Fonterra last week announced the divestment of its consumer and associated businesses (recently styled as Mainland Group) to French dairy giant Lactalis for a price now confirmed to be $4.22 billion. Fonterra's farmer shareholders - who stand to get a $2 per share tax-free windfall [via a capital return] - will vote on the proposal in either October or November and then the sale is expected to go through in the first half of next year.
Forsyth Barr senior analyst Matt Montgomerie and analyst Ben Crozier say the sale price "was ahead of our expectations" and they believe Fonterra's "robust balance sheet" and sustainable earnings of around 50c per share wil in futurel support dividends of about 40c per share, representing an "attractive" post-capital return gross yield of about 11%.

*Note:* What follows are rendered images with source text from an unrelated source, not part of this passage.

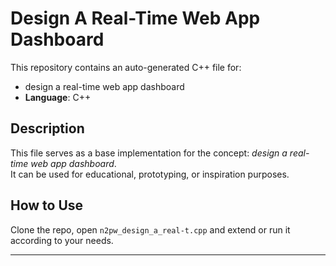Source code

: # Design A Real-Time Web App Dashboard

This repository contains an auto-generated C++ file for:

- design a real-time web app dashboard
- **Language**: C++

## Description

This file serves as a base implementation for the concept: *design a real-time web app dashboard*.  
It can be used for educational, prototyping, or inspiration purposes.

## How to Use

Clone the repo, open `n2pw_design_a_real-t.cpp` and extend or run it according to your needs.

---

They refer to the assets sold as "the poor-performing Mainland Group".
They say they view Fonterra as a "much higher-quality business" without the consumer and Fonterra Australia operations - "both perennial underperformers historically".
"We think [Fonterra ]is a much better business without Mainland Group. While the total possible consideration of ~NZ$4.2b is a large number, we estimate Mainland Group (once adjusting for future Lactalis earnings as a customer) is only 10%–15% of earnings.
"...Fonterra won’t actually change dramatically as a business.
"What remains will be a refreshed focus on the better-performing core Ingredients and Foodservice businesses. Over the last three years, these have delivered an average ROIC of ~14% (ex Australia) versus Australia and Consumer of ~4%."
The analysts say the consumer business "has long been a problem area" for the co-operative.
Poor performance over time reflects this, "likely driven by subscale and fragmented operations, lack of strategic focus, lack of high-quality fast moving consumer goods management, and a limited product portfolio relative to large global brand owners".
Since the 2012 financial year the division has recorded impairments of nearly $700 million - including Tip Top and the Australian yoghurts and dairy desserts businesses (both of which have now been divested).
Excluding these, impairments still total about $370 millon, mainly in NZ and Asia brands.
"Earnings and returns have been volatile and consistently weak."
Over the past three years, Consumer’s return on capital was -0.4%, 3.2%, and 7.7%, compared with 8.4%, 16.2%, and 12.2% for Foodservice and Ingredients combined.
Fonterra's core strength "is milk processing—not branded consumer products".